Plain-text document sources:
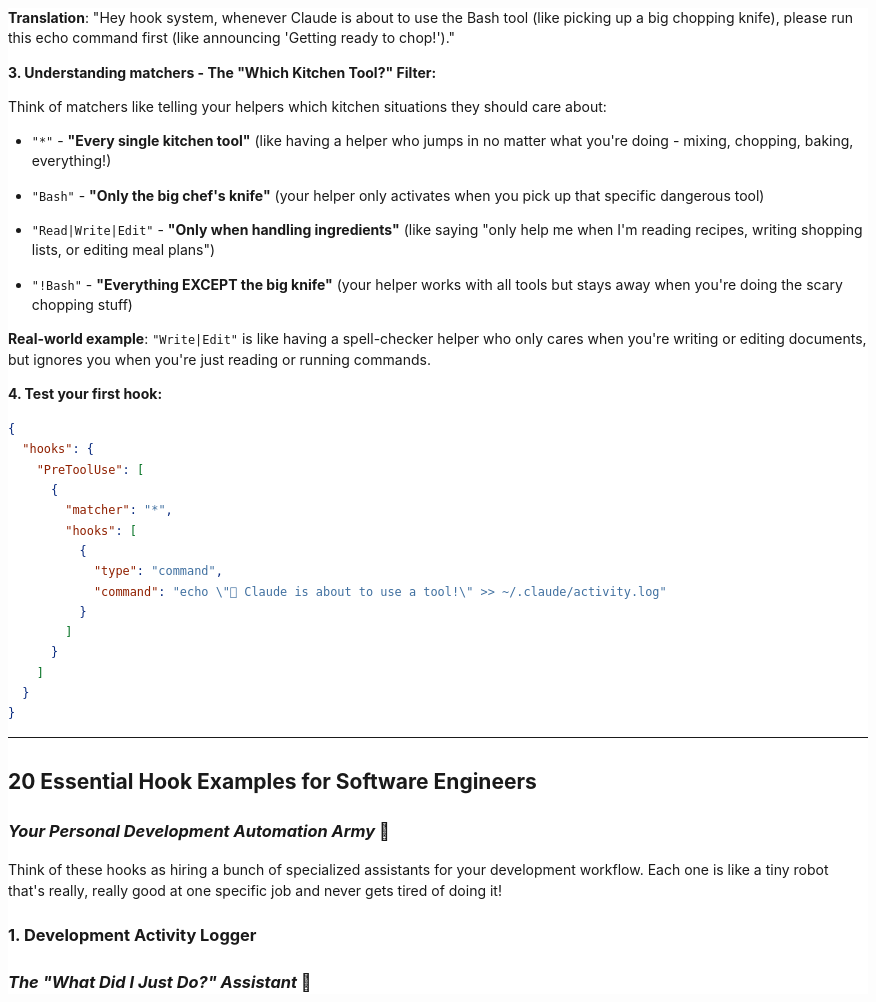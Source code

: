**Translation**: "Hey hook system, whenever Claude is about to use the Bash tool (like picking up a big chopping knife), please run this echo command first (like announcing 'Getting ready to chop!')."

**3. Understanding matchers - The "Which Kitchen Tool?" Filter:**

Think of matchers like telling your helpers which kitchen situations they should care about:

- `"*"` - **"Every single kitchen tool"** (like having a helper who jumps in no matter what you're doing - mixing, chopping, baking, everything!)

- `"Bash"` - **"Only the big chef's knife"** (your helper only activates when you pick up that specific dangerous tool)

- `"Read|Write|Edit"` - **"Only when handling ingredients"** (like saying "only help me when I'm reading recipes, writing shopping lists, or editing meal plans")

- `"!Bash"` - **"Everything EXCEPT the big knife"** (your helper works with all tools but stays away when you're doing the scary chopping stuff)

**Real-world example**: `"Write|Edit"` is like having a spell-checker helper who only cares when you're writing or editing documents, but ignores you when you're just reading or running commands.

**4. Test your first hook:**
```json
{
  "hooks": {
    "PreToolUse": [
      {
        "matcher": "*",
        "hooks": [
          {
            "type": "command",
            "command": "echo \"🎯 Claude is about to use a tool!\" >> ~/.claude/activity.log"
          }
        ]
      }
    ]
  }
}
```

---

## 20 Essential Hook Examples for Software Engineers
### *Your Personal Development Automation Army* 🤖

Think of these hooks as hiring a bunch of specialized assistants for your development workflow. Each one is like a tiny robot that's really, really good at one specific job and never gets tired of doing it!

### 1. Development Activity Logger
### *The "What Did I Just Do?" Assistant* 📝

==

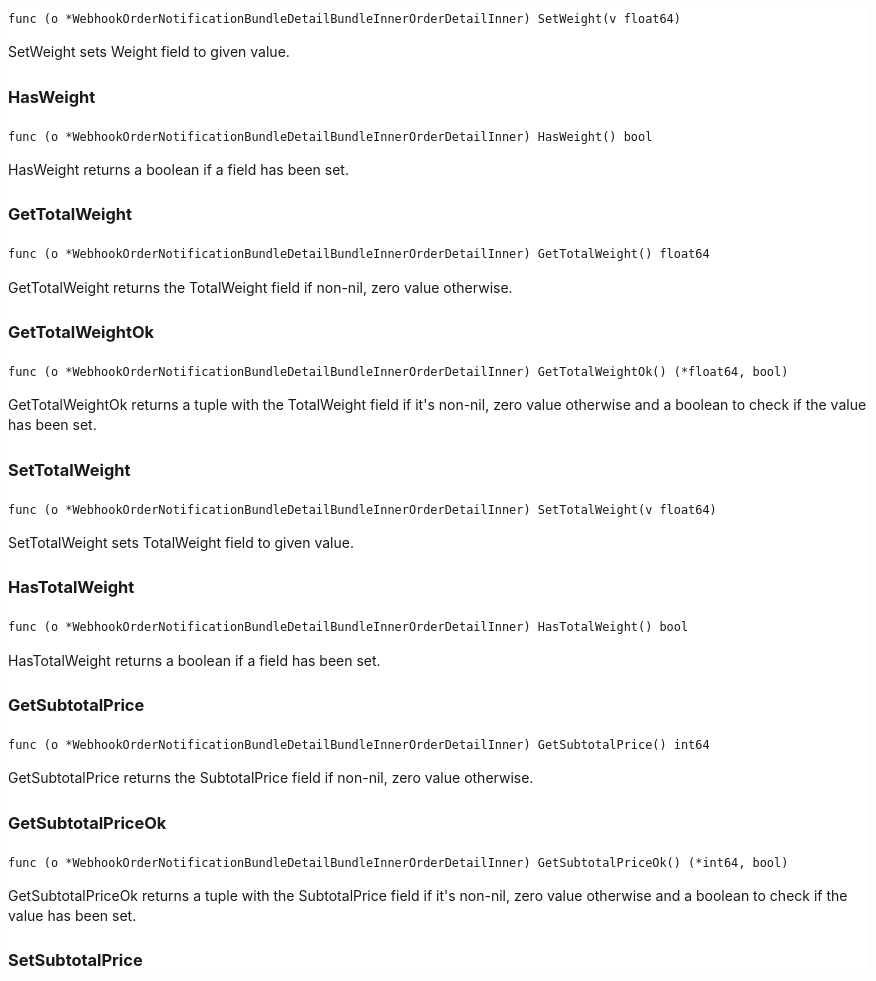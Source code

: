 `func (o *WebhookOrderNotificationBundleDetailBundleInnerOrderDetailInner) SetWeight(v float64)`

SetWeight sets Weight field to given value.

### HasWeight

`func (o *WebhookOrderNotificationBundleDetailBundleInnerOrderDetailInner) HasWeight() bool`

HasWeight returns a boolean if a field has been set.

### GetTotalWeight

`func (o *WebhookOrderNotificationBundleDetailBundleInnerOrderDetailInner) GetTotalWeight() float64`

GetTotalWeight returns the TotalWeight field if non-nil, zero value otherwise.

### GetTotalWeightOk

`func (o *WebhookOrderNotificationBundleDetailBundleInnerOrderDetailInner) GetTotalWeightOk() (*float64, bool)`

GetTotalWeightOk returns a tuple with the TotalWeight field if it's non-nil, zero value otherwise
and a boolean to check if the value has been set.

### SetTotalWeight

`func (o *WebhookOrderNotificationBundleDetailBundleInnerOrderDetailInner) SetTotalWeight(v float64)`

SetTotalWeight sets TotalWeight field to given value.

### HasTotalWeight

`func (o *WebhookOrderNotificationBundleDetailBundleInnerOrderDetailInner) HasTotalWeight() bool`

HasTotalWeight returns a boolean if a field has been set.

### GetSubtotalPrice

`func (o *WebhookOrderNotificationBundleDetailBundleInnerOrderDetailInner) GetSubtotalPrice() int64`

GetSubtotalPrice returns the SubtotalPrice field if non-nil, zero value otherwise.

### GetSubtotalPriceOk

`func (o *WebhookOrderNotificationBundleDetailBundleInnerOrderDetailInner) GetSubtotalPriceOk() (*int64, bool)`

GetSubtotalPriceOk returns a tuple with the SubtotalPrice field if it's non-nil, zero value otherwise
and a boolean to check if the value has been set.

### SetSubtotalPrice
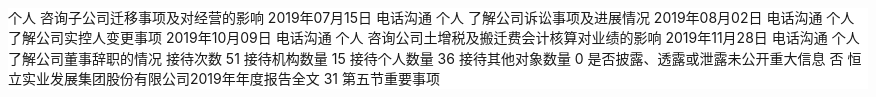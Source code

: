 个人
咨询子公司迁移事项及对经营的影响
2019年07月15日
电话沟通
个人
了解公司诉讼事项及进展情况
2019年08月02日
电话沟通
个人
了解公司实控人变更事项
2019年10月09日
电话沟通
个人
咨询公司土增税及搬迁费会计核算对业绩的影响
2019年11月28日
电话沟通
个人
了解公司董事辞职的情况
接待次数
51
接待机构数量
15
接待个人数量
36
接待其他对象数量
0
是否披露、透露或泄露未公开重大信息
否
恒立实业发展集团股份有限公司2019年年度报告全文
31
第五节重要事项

==

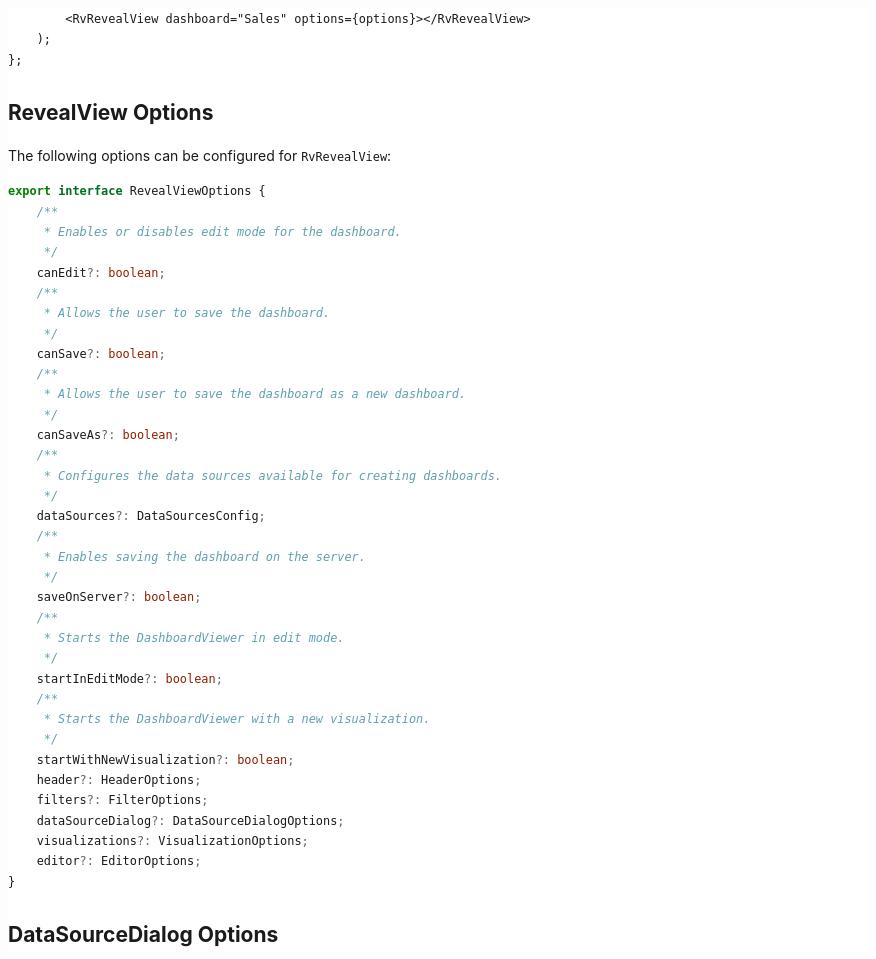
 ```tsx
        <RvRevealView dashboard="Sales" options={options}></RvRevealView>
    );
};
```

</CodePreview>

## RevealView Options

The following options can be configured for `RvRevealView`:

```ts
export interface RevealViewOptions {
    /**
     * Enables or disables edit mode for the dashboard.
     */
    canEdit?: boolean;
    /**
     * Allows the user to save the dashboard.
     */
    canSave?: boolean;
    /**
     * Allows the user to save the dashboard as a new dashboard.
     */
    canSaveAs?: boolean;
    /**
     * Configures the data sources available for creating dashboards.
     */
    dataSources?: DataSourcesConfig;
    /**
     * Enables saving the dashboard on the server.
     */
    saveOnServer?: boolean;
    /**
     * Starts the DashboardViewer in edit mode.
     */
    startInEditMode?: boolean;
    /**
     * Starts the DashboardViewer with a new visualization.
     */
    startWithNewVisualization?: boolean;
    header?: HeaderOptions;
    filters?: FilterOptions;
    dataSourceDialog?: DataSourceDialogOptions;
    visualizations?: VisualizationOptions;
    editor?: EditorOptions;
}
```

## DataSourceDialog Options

Exercise requirements:
Copy all lines above where "DashboardViewer" is present.

Response:
     * Starts the DashboardViewer in edit mode.
     * Starts the DashboardViewer with a new visualization.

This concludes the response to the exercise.